If you open an Excel file you can select detailed options for how the data is imported using the Excel Import Wizard, or you can simply read the data in and manipulate it in Genstat.
When you save the file it will automatically be saved as a Genstat .gsh file (or .gwb file for a multi-page workbook) unless you specify a different format. Note that only Excel and Genstat .gwb (workbook) formats let you save multi-page workbooks. If you try to save a spreadsheet that contains several pages as any other file type Genstat will display a warning that only the current sheet will be saved.
Opening .XLS files produced by Genstat into Excel 2010 or later
Excel 2010 or later always generates a warning on opening a .XLS file (the Excel 95-2003 file format) that was not saved by Excel. You will get a warning saying: ‘Office has detected a problem with this file.

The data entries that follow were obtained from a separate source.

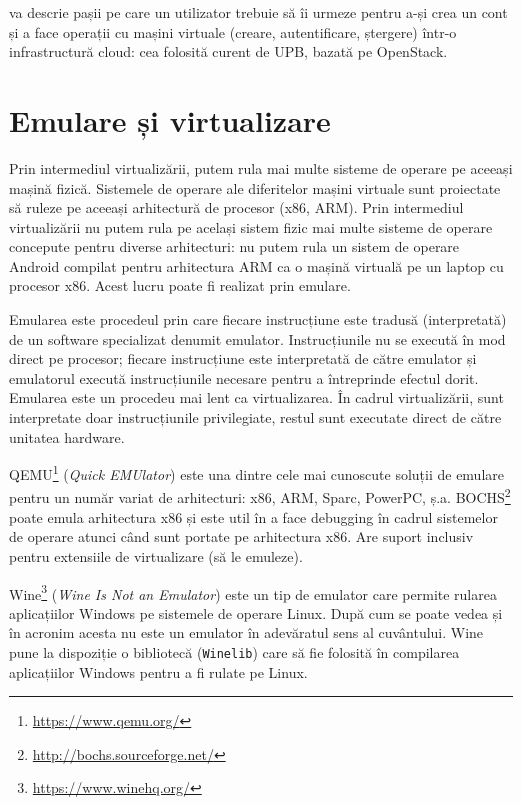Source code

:  va descrie pașii pe care un utilizator trebuie să îi urmeze pentru a-și crea un cont și a face operații cu mașini virtuale (creare, autentificare, ștergere) într-o infrastructură cloud: cea folosită curent de UPB, bazată pe OpenStack.

\section{Emulare și virtualizare}
\label{sec:vm:emulation}

Prin intermediul virtualizării, putem rula mai multe sisteme de operare pe aceeași mașină fizică.
Sistemele de operare ale diferitelor mașini virtuale sunt proiectate să ruleze pe aceeași arhitectură de procesor (x86, ARM).
Prin intermediul virtualizării nu putem rula pe același sistem fizic mai multe sisteme de operare concepute pentru diverse arhitecturi: nu putem rula un sistem de operare Android compilat pentru arhitectura ARM ca o mașină virtuală pe un laptop cu procesor x86.
Acest lucru poate fi realizat prin emulare.

Emularea este procedeul prin care fiecare instrucțiune este tradusă (interpretată) de un software specializat denumit emulator.
Instrucțiunile nu se execută în mod direct pe procesor;
fiecare instrucțiune este interpretată de către emulator și emulatorul execută instrucțiunile necesare pentru a întreprinde efectul dorit.
Emularea este un procedeu mai lent ca virtualizarea.
În cadrul virtualizării, sunt interpretate doar instrucțiunile privilegiate, restul sunt executate direct de către unitatea hardware.

QEMU\footnote{\url{https://www.qemu.org/}}  (\textit{Quick EMUlator}) este una dintre cele mai cunoscute soluții de emulare pentru un număr variat de arhitecturi: x86, ARM, Sparc, PowerPC, ș.a.
 BOCHS\footnote{\url{http://bochs.sourceforge.net/}} poate emula arhitectura x86 și este util în a face debugging în cadrul sistemelor de operare atunci când sunt portate pe arhitectura x86.
 Are suport inclusiv pentru extensiile de virtualizare (să le emuleze).

Wine\footnote{\url{https://www.winehq.org/}} (\textit{Wine Is Not an Emulator}) este un tip de emulator care permite rularea aplicațiilor Windows pe sistemele de operare Linux.
După cum se poate vedea și în acronim acesta nu este un emulator în adevăratul sens al cuvântului.
Wine pune la dispoziție o bibliotecă (\texttt{Winelib}) care să fie folosită în compilarea aplicațiilor Windows pentru a fi rulate pe Linux.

Editing it may harm your computer. Click for more details.’ If you click this warning and then click the Edit Anyway button the file will open as expected with no further issues. Saving the file with Excel will stop this happening in the future. However, if using Excel 2010, it is always best to use the .XLSX file format as this warning will not appear.

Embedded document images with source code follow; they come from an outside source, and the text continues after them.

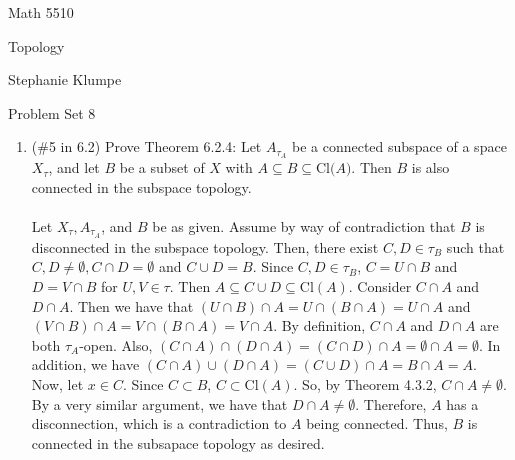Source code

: \documentclass[12pt]{article}
\begin{document}
\noindent Math 5510

\noindent Topology

\noindent Stephanie Klumpe

\vspace{.2in}
\begin{center}
Problem Set 8
\end{center}

 \begin{enumerate}%
  \item(\#5 in 6.2) Prove Theorem 6.2.4: Let $A_{\tau_A}$ be a connected subspace of a space $X_{\tau}$, and let $B$ be a subset of $X$ with $A\subseteq B\subseteq \text{Cl($A$)}$. Then $B$ is also connected in the subspace topology.\\\\
Let $X_{\tau}, A_{\tau_A}$, and $B$ be as given. Assume by way of contradiction that $B$ is disconnected in the subspace topology. Then, there exist $C,D\in\tau_{B}$ such that $C,D\neq\emptyset, C\cap D=\emptyset$ and $C\cup D=B$. Since $C,D\in\tau_{B}$, $C=U\cap B$ and $D=V\cap B$ for $U,V\in\tau$. Then $A\subseteq C\cup D\subseteq$Cl$(A)$. Consider $C\cap A$ and $D\cap A$. Then we have that $(U\cap B)\cap A=U\cap(B\cap A)=U\cap A$ and $(V\cap B)\cap A=V\cap(B\cap A)=V\cap A$. By definition, $C\cap A$ and $D\cap A$ are both $\tau_A$-open. Also, $(C\cap A)\cap(D\cap A)=(C\cap D)\cap A=\emptyset\cap A=\emptyset$. In addition, we have $(C\cap A)\cup(D\cap A)=(C\cup D)\cap A=B\cap A=A$. Now, let $x\in C$. Since $C\subset B$, $C\subset$Cl$(A)$. So, by Theorem 4.3.2, $C\cap A\neq\emptyset$. By a very similar argument, we have that $D\cap A\neq\emptyset$. Therefore, $A$ has a disconnection, which is a contradiction to $A$ being connected. Thus, $B$ is connected in the subsapace topology as desired.\\


\end{enumerate}
\end{document}
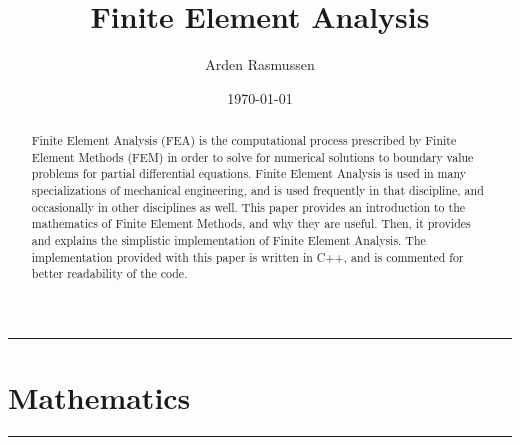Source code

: \documentclass[10pt]{armath}
\title{Finite Element Analysis}
\author{Arden Rasmussen}
\date{\today}
\numberwithin{equation}{section}
\theoremstyle{definition}
\newcommand{\hdiv}[3]{
  \vspace{#1}%
  \noindent\rule{\textwidth}{#2}%
  \vspace{#3}%
}
\begin{document}
\maketitle

\begin{abstract}
  Finite Element Analysis (FEA) is the computational process prescribed by
  Finite Element Methods (FEM) in order to solve for numerical solutions to
  boundary value problems for partial differential equations. Finite Element
  Analysis is used in many specializations of mechanical engineering, and is
  used frequently in that discipline, and occasionally in other disciplines as
  well. This paper provides an introduction to the mathematics of Finite
  Element Methods, and why they are useful. Then, it provides and explains the
  simplistic implementation of Finite Element Analysis. The implementation
  provided with this paper is written in C++, and is commented for better
  readability of the code.
\end{abstract}

\begin{multicols}{2}
  
\end{multicols}

\newpage
\hdiv{10pt}{0.5pt}{1pt}
\part{Mathematics}%
\label{prt:mathematics}
\hdiv{1pt}{0.5pt}{10pt}

\begin{multicols}{2}

  
  
  
  
  

  \nocite{*}
  
  
\end{multicols}
\end{document}
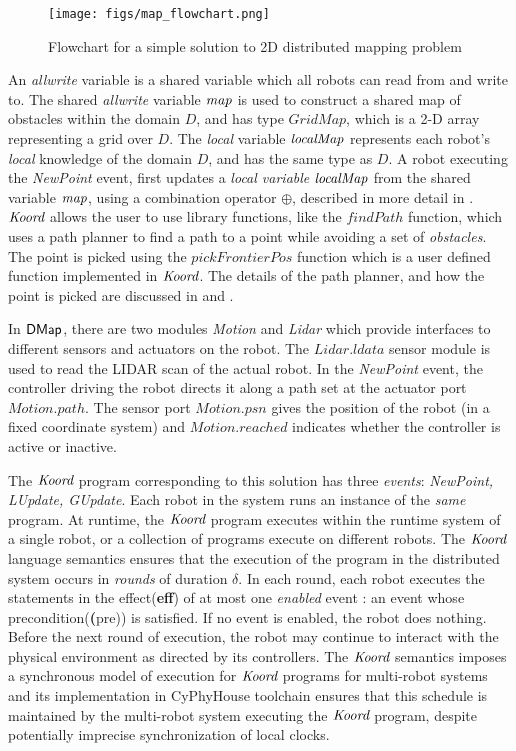 \begin{figure}[!htbp]
    \centering
    \texttt{[image: figs/map\_flowchart.png]}
    \caption{Flowchart for a simple solution to 2D distributed mapping problem\vspace{-2mm}}
    \label{fig:flowmap1}
\end{figure}

 An \emph{allwrite} variable is a shared variable which all robots can read from and write to. The shared \emph{allwrite} variable $\mathit{map}$ is used to construct a shared map of obstacles within the domain $D$, and has type $\mathit{GridMap}$, which is a 2-D array representing a grid over $D$. The \emph{local} variable $\mathit{localMap}$ represents each robot's \emph{local} knowledge of the domain $D$, and has the same type as $D$. A robot executing the \emph{NewPoint} event, first updates a \emph{local variable} $\mathit{localMap}$ from the shared variable $\mathit{map}$, using a combination operator $\oplus$, described in more detail in . $\emph{Koord}$ allows the user to use library functions, like the $\mathit{findPath}$ function, which uses a path planner to find a path to a point while avoiding a set of \emph{obstacles}. The point is picked using the $\mathit{pickFrontierPos}$ function which is a user defined function implemented in $\emph{Koord}$. The details of the path planner, and how the point is picked are discussed in and  .

In ${\sf DMap}$, there are two modules \emph{Motion} and \emph{Lidar} which provide interfaces to different sensors and actuators on the robot. The $\mathit{Lidar.ldata}$ sensor module is used to read the LIDAR scan of the actual robot. In the \emph{NewPoint} event, the controller driving the robot directs it along a path set at the actuator port $\mathit{Motion.path}$. The sensor port $\mathit{Motion.psn}$ gives the position of the robot (in a fixed coordinate system) and $\mathit{Motion.reached}$ indicates whether the controller is active or inactive.

The $\emph{Koord}$ program corresponding to this solution has three \emph{events}: \emph{NewPoint, LUpdate, GUpdate}. Each robot in the system runs an instance of the \emph{same} program. At runtime, the $\emph{Koord}$ program executes within the runtime system of a single robot, or a collection of programs execute on different robots. The $\emph{Koord}$ language semantics ensures that the execution of the program in the distributed system occurs in \emph{rounds} of duration $\delta$. In each round, each robot executes the statements in the effect(\textbf{eff}) of at most one \emph{enabled} event : an event whose precondition(\textbf(pre)) is satisfied. If no event is enabled, the robot does nothing. Before the next round of execution, the robot may continue to interact with the physical environment as directed by its controllers. The $\emph{Koord}$ semantics imposes a synchronous model of execution for $\emph{Koord}$ programs for multi-robot systems and its implementation in CyPhyHouse toolchain ensures that this schedule is maintained by the multi-robot system executing the $\emph{Koord}$ program, despite potentially imprecise synchronization of local clocks.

SigmaPlot 8/9 files may contain several notebooks. When importing to Genstat you are prompted to select the required notebook. However, the notebooks are numbered by the order of occurrence within the file, and this may not be the same order as that displayed within SigmaPlot.
Cornell Ecology Format
Cornell Ecology Format files are text files in a special format. There is no standard extension for these files, so that the user specifies their own file extension. The default extensions interpreted as being this format are CEP, CRC, SPE and ENV but this can changed using the Tools | Spreadsheet Options Sheets tab. Text files with the specified extensions will then be read into a spreadsheet rather than opened into an edit window.
MapQTL Location files
If opening a .loc file from the File | Open menu, if a map file has the same name apart from the extension .map, then this will be read in conjunction with the .loc file automatically, otherwise you will be prompted for a .map file. Giving no map file for the .loc file is also an option, in which case the Chromosome and Position columns will be empty. Map files are read in conjunction with location files and are not read in on their own.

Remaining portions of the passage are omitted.